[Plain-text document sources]
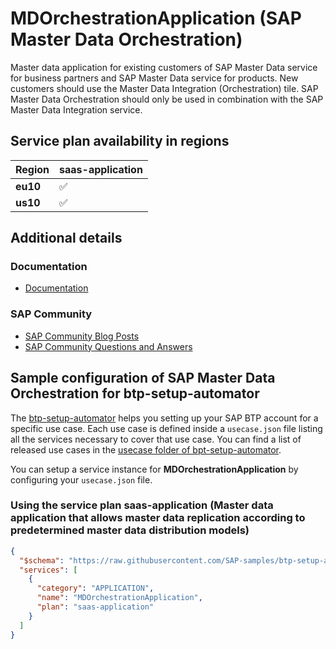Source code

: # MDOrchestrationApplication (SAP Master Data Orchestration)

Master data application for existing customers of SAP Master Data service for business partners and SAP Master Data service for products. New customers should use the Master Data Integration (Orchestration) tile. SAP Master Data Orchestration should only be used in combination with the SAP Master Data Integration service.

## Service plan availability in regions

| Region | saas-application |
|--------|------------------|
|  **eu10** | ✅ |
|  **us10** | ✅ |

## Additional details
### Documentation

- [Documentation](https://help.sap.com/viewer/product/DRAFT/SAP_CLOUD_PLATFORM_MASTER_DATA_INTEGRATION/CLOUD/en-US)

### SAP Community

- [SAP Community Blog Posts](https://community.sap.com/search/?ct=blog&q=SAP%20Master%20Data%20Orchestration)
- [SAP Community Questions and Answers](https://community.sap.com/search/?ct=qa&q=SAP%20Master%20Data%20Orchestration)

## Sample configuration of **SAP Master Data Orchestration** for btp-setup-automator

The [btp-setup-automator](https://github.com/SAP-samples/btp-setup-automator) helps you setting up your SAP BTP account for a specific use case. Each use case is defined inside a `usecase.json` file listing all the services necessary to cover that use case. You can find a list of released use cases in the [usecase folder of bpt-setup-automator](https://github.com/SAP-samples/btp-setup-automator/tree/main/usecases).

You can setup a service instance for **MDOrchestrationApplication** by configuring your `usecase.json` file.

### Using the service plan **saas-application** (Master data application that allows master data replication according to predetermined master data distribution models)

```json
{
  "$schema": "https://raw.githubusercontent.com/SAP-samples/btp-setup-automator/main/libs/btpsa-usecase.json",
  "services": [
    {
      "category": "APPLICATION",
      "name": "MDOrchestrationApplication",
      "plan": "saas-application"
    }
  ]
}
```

▶ [TASK TO COMPLETE]: The reply should hold an exact repeat of the entries from their opening line through the line with "Master Data Orchestration)", and no pictures at all.

▶ [SOLUTION TO THIS PROBLEM]:
Source code

: # MDOrchestrationApplication (SAP Master Data Orchestration)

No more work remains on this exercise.